## What is required
Scan the material below and copy every line holding the word "cluster".

## Information supplied

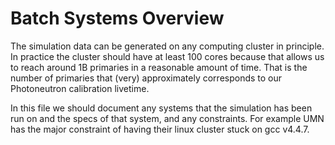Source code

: # Batch Systems Overview
The simulation data can be generated on any computing cluster in principle. In practice the
cluster should have at least 100 cores because that allows us to reach around 1B primaries in a
reasonable amount of time. That is the number of primaries that (very) approximately corresponds to our
Photoneutron calibration livetime.  

In this file we should document any systems that the simulation has been run on and the specs of
that system, and any constraints. For example UMN has the major constraint of having their linux
cluster stuck on gcc v4.4.7.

## Finished exercise
The simulation data can be generated on any computing cluster in principle. In practice the
cluster should have at least 100 cores because that allows us to reach around 1B primaries in a
cluster stuck on gcc v4.4.7.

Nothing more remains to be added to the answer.